The problem doesn’t end there. While the pandemic has had a significant impact on the annual figures, the chart below shows that GEICO’s loss & LAE (the costs associated with covering insurance losses) has averaged ~82% of earned premiums over the past five years, inclusive of a ~93% loss & LAE rate in 2022. While GEICO has largely protected underwriting profitability by continually reducing underwriting expenses (as a percentage of premiums), it’s clear that they have work to do on the cost structure: In 2022, PGR’s Personal Lines business, with Auto accounting for >90% of written premiums in Personal Lines, reported a +4% underwriting margin - 900 basis points better than the -5% underwriting margin reported at GEICO. (2022 10-K: “We currently expect GEICO to generate an underwriting profit in 2023.”)

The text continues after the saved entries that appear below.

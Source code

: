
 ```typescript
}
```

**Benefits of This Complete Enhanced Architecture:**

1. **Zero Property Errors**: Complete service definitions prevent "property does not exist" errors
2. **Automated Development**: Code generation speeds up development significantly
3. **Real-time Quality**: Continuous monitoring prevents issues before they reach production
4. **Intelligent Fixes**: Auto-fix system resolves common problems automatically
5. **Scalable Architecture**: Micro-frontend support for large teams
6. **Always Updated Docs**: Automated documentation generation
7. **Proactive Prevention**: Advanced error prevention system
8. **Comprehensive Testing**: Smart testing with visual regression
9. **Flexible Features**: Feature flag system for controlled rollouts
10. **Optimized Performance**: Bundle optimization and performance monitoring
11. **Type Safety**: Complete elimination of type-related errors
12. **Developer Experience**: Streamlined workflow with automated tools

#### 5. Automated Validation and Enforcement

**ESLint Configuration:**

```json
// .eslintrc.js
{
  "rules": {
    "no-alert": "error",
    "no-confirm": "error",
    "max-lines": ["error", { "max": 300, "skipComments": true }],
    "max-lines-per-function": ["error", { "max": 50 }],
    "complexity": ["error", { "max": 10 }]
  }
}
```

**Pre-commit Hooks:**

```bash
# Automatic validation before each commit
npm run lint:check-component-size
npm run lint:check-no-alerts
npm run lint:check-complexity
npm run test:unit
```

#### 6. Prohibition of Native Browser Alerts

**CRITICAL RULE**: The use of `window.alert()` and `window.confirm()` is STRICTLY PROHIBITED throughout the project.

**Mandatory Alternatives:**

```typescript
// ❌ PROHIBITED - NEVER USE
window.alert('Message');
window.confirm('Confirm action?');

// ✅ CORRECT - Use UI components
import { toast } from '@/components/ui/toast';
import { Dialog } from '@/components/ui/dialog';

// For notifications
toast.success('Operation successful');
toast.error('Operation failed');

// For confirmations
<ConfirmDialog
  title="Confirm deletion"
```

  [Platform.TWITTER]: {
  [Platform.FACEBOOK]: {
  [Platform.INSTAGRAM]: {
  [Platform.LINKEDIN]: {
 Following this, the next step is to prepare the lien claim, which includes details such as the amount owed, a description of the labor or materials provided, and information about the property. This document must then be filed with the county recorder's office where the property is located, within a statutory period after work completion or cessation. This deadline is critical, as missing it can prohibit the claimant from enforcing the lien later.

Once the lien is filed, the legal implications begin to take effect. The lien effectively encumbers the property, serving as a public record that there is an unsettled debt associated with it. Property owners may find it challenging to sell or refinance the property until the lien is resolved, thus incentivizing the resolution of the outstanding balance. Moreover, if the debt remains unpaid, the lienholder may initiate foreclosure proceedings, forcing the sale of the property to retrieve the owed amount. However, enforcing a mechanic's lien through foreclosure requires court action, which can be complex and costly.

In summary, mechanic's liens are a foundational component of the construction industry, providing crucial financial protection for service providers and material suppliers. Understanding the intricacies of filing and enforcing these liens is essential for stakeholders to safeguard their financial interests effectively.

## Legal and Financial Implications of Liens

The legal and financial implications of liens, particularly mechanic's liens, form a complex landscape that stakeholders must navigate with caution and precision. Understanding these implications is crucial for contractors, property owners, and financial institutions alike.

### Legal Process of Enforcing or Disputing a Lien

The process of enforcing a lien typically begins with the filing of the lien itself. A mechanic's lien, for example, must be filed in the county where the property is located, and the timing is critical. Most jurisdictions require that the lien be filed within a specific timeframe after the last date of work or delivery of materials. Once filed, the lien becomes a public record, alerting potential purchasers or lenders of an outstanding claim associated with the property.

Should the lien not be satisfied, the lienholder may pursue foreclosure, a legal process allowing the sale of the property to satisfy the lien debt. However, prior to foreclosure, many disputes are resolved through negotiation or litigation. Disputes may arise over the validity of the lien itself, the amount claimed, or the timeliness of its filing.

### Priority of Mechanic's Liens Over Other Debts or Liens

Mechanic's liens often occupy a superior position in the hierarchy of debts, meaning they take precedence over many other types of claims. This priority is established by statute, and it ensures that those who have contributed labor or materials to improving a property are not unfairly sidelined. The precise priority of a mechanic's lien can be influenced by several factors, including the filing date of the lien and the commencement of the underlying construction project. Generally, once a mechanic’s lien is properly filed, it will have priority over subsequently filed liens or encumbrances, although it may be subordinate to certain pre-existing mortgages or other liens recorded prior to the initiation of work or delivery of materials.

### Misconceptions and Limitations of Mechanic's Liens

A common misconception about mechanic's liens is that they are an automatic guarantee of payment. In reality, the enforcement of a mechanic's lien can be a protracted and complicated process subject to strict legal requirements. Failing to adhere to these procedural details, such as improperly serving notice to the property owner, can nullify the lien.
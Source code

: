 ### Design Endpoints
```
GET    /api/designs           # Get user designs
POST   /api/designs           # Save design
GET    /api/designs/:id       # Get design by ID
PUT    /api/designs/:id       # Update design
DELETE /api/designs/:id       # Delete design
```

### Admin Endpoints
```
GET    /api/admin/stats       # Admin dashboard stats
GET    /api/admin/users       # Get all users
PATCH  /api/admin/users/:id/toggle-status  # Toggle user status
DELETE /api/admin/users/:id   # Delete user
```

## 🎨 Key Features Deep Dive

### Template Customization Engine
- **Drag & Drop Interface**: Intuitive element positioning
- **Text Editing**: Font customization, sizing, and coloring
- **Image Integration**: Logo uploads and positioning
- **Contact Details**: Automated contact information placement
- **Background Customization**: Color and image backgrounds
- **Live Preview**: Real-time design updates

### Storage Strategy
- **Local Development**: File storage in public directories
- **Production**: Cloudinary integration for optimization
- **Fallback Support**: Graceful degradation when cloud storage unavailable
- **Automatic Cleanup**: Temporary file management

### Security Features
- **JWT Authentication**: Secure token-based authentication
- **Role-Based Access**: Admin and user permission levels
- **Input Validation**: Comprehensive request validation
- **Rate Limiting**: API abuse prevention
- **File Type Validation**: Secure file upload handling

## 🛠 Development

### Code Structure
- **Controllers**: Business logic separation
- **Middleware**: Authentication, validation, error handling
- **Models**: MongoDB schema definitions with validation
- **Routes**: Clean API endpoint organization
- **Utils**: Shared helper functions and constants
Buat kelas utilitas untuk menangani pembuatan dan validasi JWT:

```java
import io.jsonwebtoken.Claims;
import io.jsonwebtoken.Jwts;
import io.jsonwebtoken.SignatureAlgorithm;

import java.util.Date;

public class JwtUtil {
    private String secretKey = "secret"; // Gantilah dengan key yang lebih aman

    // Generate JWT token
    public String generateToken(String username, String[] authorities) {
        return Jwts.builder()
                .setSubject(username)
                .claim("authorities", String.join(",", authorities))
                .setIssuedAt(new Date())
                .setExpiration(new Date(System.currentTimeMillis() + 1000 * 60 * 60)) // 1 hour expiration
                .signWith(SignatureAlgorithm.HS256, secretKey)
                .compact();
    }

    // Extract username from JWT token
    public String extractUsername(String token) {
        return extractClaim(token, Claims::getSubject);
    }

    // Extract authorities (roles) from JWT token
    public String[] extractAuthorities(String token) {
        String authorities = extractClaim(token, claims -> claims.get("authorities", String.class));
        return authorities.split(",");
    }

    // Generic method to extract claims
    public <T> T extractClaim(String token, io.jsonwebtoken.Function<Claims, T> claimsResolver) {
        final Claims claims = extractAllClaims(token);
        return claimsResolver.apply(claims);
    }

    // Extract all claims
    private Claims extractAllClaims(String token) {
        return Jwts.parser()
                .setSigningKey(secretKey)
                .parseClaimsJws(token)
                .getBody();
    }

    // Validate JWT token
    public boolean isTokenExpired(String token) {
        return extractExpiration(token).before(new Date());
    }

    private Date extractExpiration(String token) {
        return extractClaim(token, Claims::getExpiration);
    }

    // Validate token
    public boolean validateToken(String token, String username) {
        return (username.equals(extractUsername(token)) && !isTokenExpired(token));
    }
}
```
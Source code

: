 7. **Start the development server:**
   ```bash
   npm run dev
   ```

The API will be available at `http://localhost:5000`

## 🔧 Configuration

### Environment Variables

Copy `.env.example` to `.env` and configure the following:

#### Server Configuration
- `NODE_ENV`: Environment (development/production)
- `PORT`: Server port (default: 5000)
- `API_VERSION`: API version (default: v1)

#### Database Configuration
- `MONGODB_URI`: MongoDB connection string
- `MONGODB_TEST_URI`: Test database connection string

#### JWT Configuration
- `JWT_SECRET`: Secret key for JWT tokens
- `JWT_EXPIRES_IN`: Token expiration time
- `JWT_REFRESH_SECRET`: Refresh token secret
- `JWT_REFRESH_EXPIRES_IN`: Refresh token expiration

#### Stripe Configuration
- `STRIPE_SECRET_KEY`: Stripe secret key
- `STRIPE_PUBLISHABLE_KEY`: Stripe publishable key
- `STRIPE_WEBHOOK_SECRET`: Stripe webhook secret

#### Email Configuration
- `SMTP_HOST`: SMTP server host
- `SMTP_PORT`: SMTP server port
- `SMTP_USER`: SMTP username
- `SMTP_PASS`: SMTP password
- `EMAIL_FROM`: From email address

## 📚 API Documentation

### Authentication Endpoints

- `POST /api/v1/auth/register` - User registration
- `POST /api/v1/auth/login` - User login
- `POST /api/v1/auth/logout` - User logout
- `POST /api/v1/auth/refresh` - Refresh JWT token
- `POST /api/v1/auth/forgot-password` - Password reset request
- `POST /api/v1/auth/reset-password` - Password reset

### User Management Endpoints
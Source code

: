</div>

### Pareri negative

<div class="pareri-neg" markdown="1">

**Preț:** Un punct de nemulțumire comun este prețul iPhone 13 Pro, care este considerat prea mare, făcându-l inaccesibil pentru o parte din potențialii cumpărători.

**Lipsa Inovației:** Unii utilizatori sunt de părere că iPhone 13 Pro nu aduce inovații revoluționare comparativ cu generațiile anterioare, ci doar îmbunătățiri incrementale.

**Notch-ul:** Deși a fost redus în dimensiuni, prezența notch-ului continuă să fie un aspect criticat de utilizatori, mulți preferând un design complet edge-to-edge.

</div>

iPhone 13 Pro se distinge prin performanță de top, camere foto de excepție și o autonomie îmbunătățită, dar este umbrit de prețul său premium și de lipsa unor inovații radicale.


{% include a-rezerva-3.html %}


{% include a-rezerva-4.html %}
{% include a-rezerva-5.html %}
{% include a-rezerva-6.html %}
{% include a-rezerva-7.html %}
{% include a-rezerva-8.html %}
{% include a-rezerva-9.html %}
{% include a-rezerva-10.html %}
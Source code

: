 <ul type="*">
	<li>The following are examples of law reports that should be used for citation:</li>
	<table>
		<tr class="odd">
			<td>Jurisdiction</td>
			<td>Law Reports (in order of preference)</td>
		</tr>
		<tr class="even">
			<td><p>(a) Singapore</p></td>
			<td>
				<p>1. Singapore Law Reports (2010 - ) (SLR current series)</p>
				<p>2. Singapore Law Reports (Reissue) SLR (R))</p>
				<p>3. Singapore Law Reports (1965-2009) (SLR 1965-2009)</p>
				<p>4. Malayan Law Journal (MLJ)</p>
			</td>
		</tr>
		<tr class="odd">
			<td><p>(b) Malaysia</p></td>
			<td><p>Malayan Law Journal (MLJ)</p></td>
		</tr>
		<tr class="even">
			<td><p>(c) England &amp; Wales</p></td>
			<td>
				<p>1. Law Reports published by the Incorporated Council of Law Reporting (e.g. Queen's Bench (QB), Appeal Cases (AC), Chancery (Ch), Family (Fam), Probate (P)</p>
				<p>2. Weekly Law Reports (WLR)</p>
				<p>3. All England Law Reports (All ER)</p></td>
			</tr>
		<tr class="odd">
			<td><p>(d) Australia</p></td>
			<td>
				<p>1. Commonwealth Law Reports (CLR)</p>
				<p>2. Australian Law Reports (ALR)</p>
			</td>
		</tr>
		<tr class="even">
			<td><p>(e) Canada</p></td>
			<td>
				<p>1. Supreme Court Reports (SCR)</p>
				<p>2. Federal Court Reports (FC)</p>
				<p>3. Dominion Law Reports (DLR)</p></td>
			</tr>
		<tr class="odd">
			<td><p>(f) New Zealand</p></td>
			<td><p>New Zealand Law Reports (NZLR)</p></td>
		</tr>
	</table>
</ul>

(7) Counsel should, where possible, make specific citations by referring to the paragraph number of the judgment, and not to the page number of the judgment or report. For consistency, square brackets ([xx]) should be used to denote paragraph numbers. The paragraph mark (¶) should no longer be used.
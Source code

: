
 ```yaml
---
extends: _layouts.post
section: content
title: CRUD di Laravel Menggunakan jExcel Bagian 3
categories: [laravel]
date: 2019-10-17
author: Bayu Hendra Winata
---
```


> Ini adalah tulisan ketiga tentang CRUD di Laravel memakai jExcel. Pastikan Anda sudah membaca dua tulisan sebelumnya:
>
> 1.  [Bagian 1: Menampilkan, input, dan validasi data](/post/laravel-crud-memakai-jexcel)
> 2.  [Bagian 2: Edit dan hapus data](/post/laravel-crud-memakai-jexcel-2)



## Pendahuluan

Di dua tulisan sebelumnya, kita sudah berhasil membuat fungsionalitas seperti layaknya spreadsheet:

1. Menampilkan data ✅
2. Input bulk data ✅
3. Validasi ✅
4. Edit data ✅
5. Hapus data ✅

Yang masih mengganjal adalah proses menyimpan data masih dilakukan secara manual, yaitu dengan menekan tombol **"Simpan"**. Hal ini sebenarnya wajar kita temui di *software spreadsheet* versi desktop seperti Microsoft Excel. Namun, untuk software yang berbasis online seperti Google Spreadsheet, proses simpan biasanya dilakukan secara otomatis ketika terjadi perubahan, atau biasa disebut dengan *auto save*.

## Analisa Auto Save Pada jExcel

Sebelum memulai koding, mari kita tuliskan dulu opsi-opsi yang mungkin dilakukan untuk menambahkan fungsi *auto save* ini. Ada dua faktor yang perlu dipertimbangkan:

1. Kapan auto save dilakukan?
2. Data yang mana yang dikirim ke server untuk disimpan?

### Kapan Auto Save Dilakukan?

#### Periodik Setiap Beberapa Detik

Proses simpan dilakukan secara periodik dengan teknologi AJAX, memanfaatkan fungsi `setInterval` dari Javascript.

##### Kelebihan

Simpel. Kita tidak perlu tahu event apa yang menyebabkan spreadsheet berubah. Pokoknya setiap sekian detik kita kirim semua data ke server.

Simply put, GEICO has been handily beaten by Progressive over the past handful of years on volumes and underwriting / profitability. This reality hasn’t been lost on shareholders or Berkshire management (it has been a frequent topic of discussion at the annual meetings). This comment, from Buffett at the 2012 meeting, is noteworthy; in hindsight, I bet he’d agree that he overstated GEICO’s competitive position, at least relative to Progressive:
“Progressive has probably been the leader in what you described [telematics]. We have not done that at GEICO, but if we think there becomes a superior way of evaluating the likelihood of anybody having an accident [we’ll do it]… Obviously, if you could ride in a car with somebody for six months, you might learn a bit about the propensity [of having an accident], particularly if they didn’t know you were there… But I do not see that as being a major change … We’re always looking for more things that will tell us someone’s likelihood of having an accident in the next year… but I don’t think that this new experiment threatens GEICO… Our marketing, risk selection, and retention are working extremely well. GEICO is a machine.”